**MATERIAL FOR THIS TASK**.

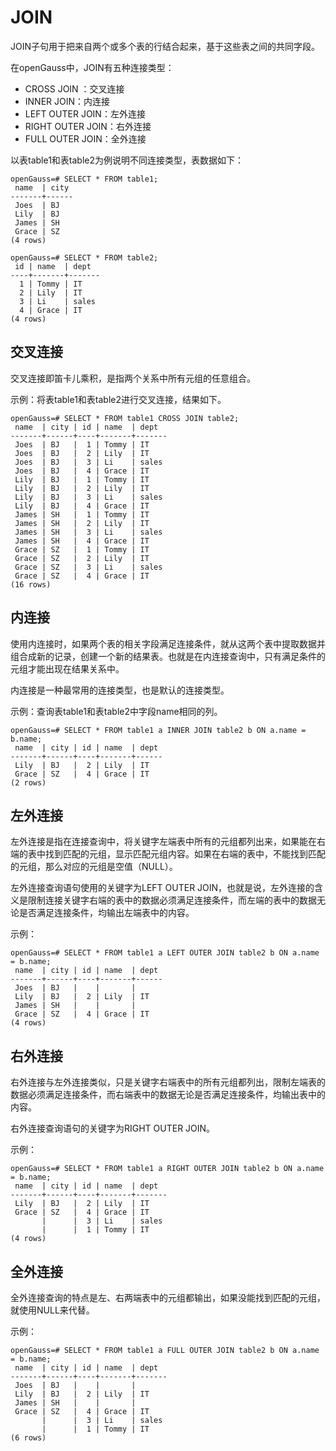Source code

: # JOIN

JOIN子句用于把来自两个或多个表的行结合起来，基于这些表之间的共同字段。

在openGauss中，JOIN有五种连接类型：

-   CROSS JOIN ：交叉连接
-   INNER JOIN：内连接
-   LEFT OUTER JOIN：左外连接
-   RIGHT OUTER JOIN：右外连接
-   FULL OUTER JOIN：全外连接

以表table1和表table2为例说明不同连接类型，表数据如下：

```
openGauss=# SELECT * FROM table1;
 name  | city
-------+------
 Joes  | BJ
 Lily  | BJ
 James | SH
 Grace | SZ
(4 rows)

openGauss=# SELECT * FROM table2;
 id | name  | dept
----+-------+-------
  1 | Tommy | IT
  2 | Lily  | IT
  3 | Li    | sales
  4 | Grace | IT
(4 rows)
```

## 交叉连接<a name="section273517016141"></a>

交叉连接即笛卡儿乘积，是指两个关系中所有元组的任意组合。

示例：将表table1和表table2进行交叉连接，结果如下。

```
openGauss=# SELECT * FROM table1 CROSS JOIN table2;
 name  | city | id | name  | dept
-------+------+----+-------+-------
 Joes  | BJ   |  1 | Tommy | IT
 Joes  | BJ   |  2 | Lily  | IT
 Joes  | BJ   |  3 | Li    | sales
 Joes  | BJ   |  4 | Grace | IT
 Lily  | BJ   |  1 | Tommy | IT
 Lily  | BJ   |  2 | Lily  | IT
 Lily  | BJ   |  3 | Li    | sales
 Lily  | BJ   |  4 | Grace | IT
 James | SH   |  1 | Tommy | IT
 James | SH   |  2 | Lily  | IT
 James | SH   |  3 | Li    | sales
 James | SH   |  4 | Grace | IT
 Grace | SZ   |  1 | Tommy | IT
 Grace | SZ   |  2 | Lily  | IT
 Grace | SZ   |  3 | Li    | sales
 Grace | SZ   |  4 | Grace | IT
(16 rows)
```

## 内连接<a name="section16248851415"></a>

使用内连接时，如果两个表的相关字段满足连接条件，就从这两个表中提取数据并组合成新的记录，创建一个新的结果表。也就是在内连接查询中，只有满足条件的元组才能出现在结果关系中。

内连接是一种最常用的连接类型，也是默认的连接类型。

示例：查询表table1和表table2中字段name相同的列。

```
openGauss=# SELECT * FROM table1 a INNER JOIN table2 b ON a.name = b.name;
 name  | city | id | name  | dept
-------+------+----+-------+------
 Lily  | BJ   |  2 | Lily  | IT
 Grace | SZ   |  4 | Grace | IT
(2 rows)
```

## 左外连接<a name="section9773191361416"></a>

左外连接是指在连接查询中，将关键字左端表中所有的元组都列出来，如果能在右端的表中找到匹配的元组，显示匹配元组内容。如果在右端的表中，不能找到匹配的元组，那么对应的元组是空值（NULL）。

左外连接查询语句使用的关键字为LEFT OUTER JOIN，也就是说，左外连接的含义是限制连接关键字右端的表中的数据必须满足连接条件，而左端的表中的数据无论是否满足连接条件，均输出左端表中的内容。

示例：

```
openGauss=# SELECT * FROM table1 a LEFT OUTER JOIN table2 b ON a.name = b.name;
 name  | city | id | name  | dept
-------+------+----+-------+------
 Joes  | BJ   |    |       |
 Lily  | BJ   |  2 | Lily  | IT
 James | SH   |    |       |
 Grace | SZ   |  4 | Grace | IT
(4 rows)
```

## 右外连接<a name="section5250122061415"></a>

右外连接与左外连接类似，只是关键字右端表中的所有元组都列出，限制左端表的数据必须满足连接条件，而右端表中的数据无论是否满足连接条件，均输出表中的内容。

右外连接查询语句的关键字为RIGHT OUTER JOIN。

示例：

```
openGauss=# SELECT * FROM table1 a RIGHT OUTER JOIN table2 b ON a.name = b.name;
 name  | city | id | name  | dept
-------+------+----+-------+-------
 Lily  | BJ   |  2 | Lily  | IT
 Grace | SZ   |  4 | Grace | IT
       |      |  3 | Li    | sales
       |      |  1 | Tommy | IT
(4 rows)
```

## 全外连接<a name="section8954153161410"></a>

全外连接查询的特点是左、右两端表中的元组都输出，如果没能找到匹配的元组，就使用NULL来代替。

示例：

```
openGauss=# SELECT * FROM table1 a FULL OUTER JOIN table2 b ON a.name = b.name;
 name  | city | id | name  | dept
-------+------+----+-------+-------
 Joes  | BJ   |    |       |
 Lily  | BJ   |  2 | Lily  | IT
 James | SH   |    |       |
 Grace | SZ   |  4 | Grace | IT
       |      |  3 | Li    | sales
       |      |  1 | Tommy | IT
(6 rows)
```


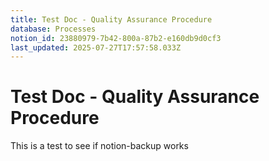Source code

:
 ```yaml
---
title: Test Doc - Quality Assurance Procedure
database: Processes
notion_id: 23880979-7b42-800a-87b2-e160db9d0cf3
last_updated: 2025-07-27T17:57:58.033Z
---
```


# Test Doc - Quality Assurance Procedure


This is a test to see if notion-backup works

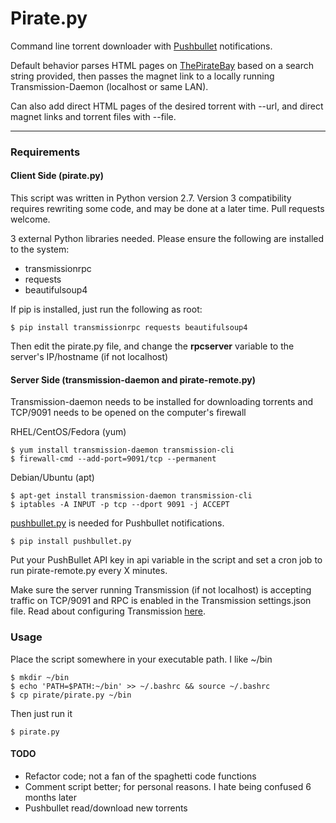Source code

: # Pirate.py

Command line torrent downloader with [Pushbullet](https://pushbullet.com) notifications.	

Default behavior parses HTML pages on [ThePirateBay](https://thepiratebay.se) based on a search string provided, then passes the magnet link to a locally running Transmission-Daemon (localhost or same LAN). 

Can also add direct HTML pages of the desired torrent with --url, and direct magnet links and torrent files with --file.

----

### Requirements

#### Client Side (pirate.py)

This script was written in Python version 2.7. Version 3 compatibility requires rewriting some code, and may be done at a later time. Pull requests welcome.

3 external Python libraries needed. Please ensure the following are installed to the system:

 * transmissionrpc
 * requests
 * beautifulsoup4

If pip is installed, just run the following as root:

```
$ pip install transmissionrpc requests beautifulsoup4
```

Then edit the pirate.py file, and change the __rpcserver__ variable to the server's IP/hostname (if not localhost)


#### Server Side (transmission-daemon and pirate-remote.py)

Transmission-daemon needs to be installed for downloading torrents and TCP/9091 needs to be opened on the computer's firewall

RHEL/CentOS/Fedora (yum)

```
$ yum install transmission-daemon transmission-cli 
$ firewall-cmd --add-port=9091/tcp --permanent
```

Debian/Ubuntu (apt)

```
$ apt-get install transmission-daemon transmission-cli
$ iptables -A INPUT -p tcp --dport 9091 -j ACCEPT
```

[pushbullet.py](https://github.com/randomchars/pushbullet.py) is needed for Pushbullet notifications.

```
$ pip install pushbullet.py
```

Put your PushBullet API key in api variable in the script and set a cron job to run pirate-remote.py every X minutes.

Make sure the server running Transmission (if not localhost) is accepting traffic on TCP/9091 and RPC is enabled in the Transmission settings.json file. Read about configuring Transmission [here](https://trac.transmissionbt.com/wiki/EditConfigFiles).


### Usage

Place the script somewhere in your executable path. I like ~/bin

```
$ mkdir ~/bin
$ echo 'PATH=$PATH:~/bin' >> ~/.bashrc && source ~/.bashrc
$ cp pirate/pirate.py ~/bin
```

Then just run it

```
$ pirate.py
```


#### TODO

 * Refactor code; not a fan of the spaghetti code functions
 * Comment script better; for personal reasons. I hate being confused 6 months later
 * Pushbullet read/download new torrents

**PROBLEM STATEMENT**.
Every line above should be reproduced exactly, please, with no pictures included.

**REPLY TO THE TASK**.
Source code

: # JOIN

JOIN子句用于把来自两个或多个表的行结合起来，基于这些表之间的共同字段。

在openGauss中，JOIN有五种连接类型：

-   CROSS JOIN ：交叉连接
-   INNER JOIN：内连接
-   LEFT OUTER JOIN：左外连接
-   RIGHT OUTER JOIN：右外连接
-   FULL OUTER JOIN：全外连接

以表table1和表table2为例说明不同连接类型，表数据如下：

```
openGauss=# SELECT * FROM table1;
 name  | city
-------+------
 Joes  | BJ
 Lily  | BJ
 James | SH
 Grace | SZ
(4 rows)

openGauss=# SELECT * FROM table2;
 id | name  | dept
----+-------+-------
  1 | Tommy | IT
  2 | Lily  | IT
  3 | Li    | sales
  4 | Grace | IT
(4 rows)
```

## 交叉连接<a name="section273517016141"></a>

交叉连接即笛卡儿乘积，是指两个关系中所有元组的任意组合。

示例：将表table1和表table2进行交叉连接，结果如下。

```
openGauss=# SELECT * FROM table1 CROSS JOIN table2;
 name  | city | id | name  | dept
-------+------+----+-------+-------
 Joes  | BJ   |  1 | Tommy | IT
 Joes  | BJ   |  2 | Lily  | IT
 Joes  | BJ   |  3 | Li    | sales
 Joes  | BJ   |  4 | Grace | IT
 Lily  | BJ   |  1 | Tommy | IT
 Lily  | BJ   |  2 | Lily  | IT
 Lily  | BJ   |  3 | Li    | sales
 Lily  | BJ   |  4 | Grace | IT
 James | SH   |  1 | Tommy | IT
 James | SH   |  2 | Lily  | IT
 James | SH   |  3 | Li    | sales
 James | SH   |  4 | Grace | IT
 Grace | SZ   |  1 | Tommy | IT
 Grace | SZ   |  2 | Lily  | IT
 Grace | SZ   |  3 | Li    | sales
 Grace | SZ   |  4 | Grace | IT
(16 rows)
```

## 内连接<a name="section16248851415"></a>

使用内连接时，如果两个表的相关字段满足连接条件，就从这两个表中提取数据并组合成新的记录，创建一个新的结果表。也就是在内连接查询中，只有满足条件的元组才能出现在结果关系中。

内连接是一种最常用的连接类型，也是默认的连接类型。

示例：查询表table1和表table2中字段name相同的列。

```
openGauss=# SELECT * FROM table1 a INNER JOIN table2 b ON a.name = b.name;
 name  | city | id | name  | dept
-------+------+----+-------+------
 Lily  | BJ   |  2 | Lily  | IT
 Grace | SZ   |  4 | Grace | IT
(2 rows)
```

## 左外连接<a name="section9773191361416"></a>

左外连接是指在连接查询中，将关键字左端表中所有的元组都列出来，如果能在右端的表中找到匹配的元组，显示匹配元组内容。如果在右端的表中，不能找到匹配的元组，那么对应的元组是空值（NULL）。

左外连接查询语句使用的关键字为LEFT OUTER JOIN，也就是说，左外连接的含义是限制连接关键字右端的表中的数据必须满足连接条件，而左端的表中的数据无论是否满足连接条件，均输出左端表中的内容。

示例：

```
openGauss=# SELECT * FROM table1 a LEFT OUTER JOIN table2 b ON a.name = b.name;
 name  | city | id | name  | dept
-------+------+----+-------+------
 Joes  | BJ   |    |       |
 Lily  | BJ   |  2 | Lily  | IT
 James | SH   |    |       |
 Grace | SZ   |  4 | Grace | IT
(4 rows)
```

## 右外连接<a name="section5250122061415"></a>

右外连接与左外连接类似，只是关键字右端表中的所有元组都列出，限制左端表的数据必须满足连接条件，而右端表中的数据无论是否满足连接条件，均输出表中的内容。

右外连接查询语句的关键字为RIGHT OUTER JOIN。

示例：

```
openGauss=# SELECT * FROM table1 a RIGHT OUTER JOIN table2 b ON a.name = b.name;
 name  | city | id | name  | dept
-------+------+----+-------+-------
 Lily  | BJ   |  2 | Lily  | IT
 Grace | SZ   |  4 | Grace | IT
       |      |  3 | Li    | sales
       |      |  1 | Tommy | IT
(4 rows)
```

## 全外连接<a name="section8954153161410"></a>

全外连接查询的特点是左、右两端表中的元组都输出，如果没能找到匹配的元组，就使用NULL来代替。

示例：

```
openGauss=# SELECT * FROM table1 a FULL OUTER JOIN table2 b ON a.name = b.name;
 name  | city | id | name  | dept
-------+------+----+-------+-------
 Joes  | BJ   |    |       |
 Lily  | BJ   |  2 | Lily  | IT
 James | SH   |    |       |
 Grace | SZ   |  4 | Grace | IT
       |      |  3 | Li    | sales
       |      |  1 | Tommy | IT
(6 rows)
```


Source code

:
 ```yaml
---
title: Test Doc - Quality Assurance Procedure
database: Processes
notion_id: 23880979-7b42-800a-87b2-e160db9d0cf3
last_updated: 2025-07-27T17:57:58.033Z
---
```


# Test Doc - Quality Assurance Procedure


This is a test to see if notion-backup works

Source code

: # Pirate.py

Command line torrent downloader with [Pushbullet](https://pushbullet.com) notifications.	

Default behavior parses HTML pages on [ThePirateBay](https://thepiratebay.se) based on a search string provided, then passes the magnet link to a locally running Transmission-Daemon (localhost or same LAN). 

Can also add direct HTML pages of the desired torrent with --url, and direct magnet links and torrent files with --file.

----

### Requirements

#### Client Side (pirate.py)

This script was written in Python version 2.7. Version 3 compatibility requires rewriting some code, and may be done at a later time. Pull requests welcome.

3 external Python libraries needed. Please ensure the following are installed to the system:

 * transmissionrpc
 * requests
 * beautifulsoup4

If pip is installed, just run the following as root:

```
$ pip install transmissionrpc requests beautifulsoup4
```

Then edit the pirate.py file, and change the __rpcserver__ variable to the server's IP/hostname (if not localhost)


#### Server Side (transmission-daemon and pirate-remote.py)

Transmission-daemon needs to be installed for downloading torrents and TCP/9091 needs to be opened on the computer's firewall

RHEL/CentOS/Fedora (yum)

```
$ yum install transmission-daemon transmission-cli 
$ firewall-cmd --add-port=9091/tcp --permanent
```

Debian/Ubuntu (apt)

```
$ apt-get install transmission-daemon transmission-cli
$ iptables -A INPUT -p tcp --dport 9091 -j ACCEPT
```

[pushbullet.py](https://github.com/randomchars/pushbullet.py) is needed for Pushbullet notifications.

```
$ pip install pushbullet.py
```

Put your PushBullet API key in api variable in the script and set a cron job to run pirate-remote.py every X minutes.

Make sure the server running Transmission (if not localhost) is accepting traffic on TCP/9091 and RPC is enabled in the Transmission settings.json file. Read about configuring Transmission [here](https://trac.transmissionbt.com/wiki/EditConfigFiles).


### Usage

Place the script somewhere in your executable path. I like ~/bin

```
$ mkdir ~/bin
$ echo 'PATH=$PATH:~/bin' >> ~/.bashrc && source ~/.bashrc
$ cp pirate/pirate.py ~/bin
```

Then just run it

```
$ pirate.py
```


#### TODO

 * Refactor code; not a fan of the spaghetti code functions
 * Comment script better; for personal reasons. I hate being confused 6 months later
 * Pushbullet read/download new torrents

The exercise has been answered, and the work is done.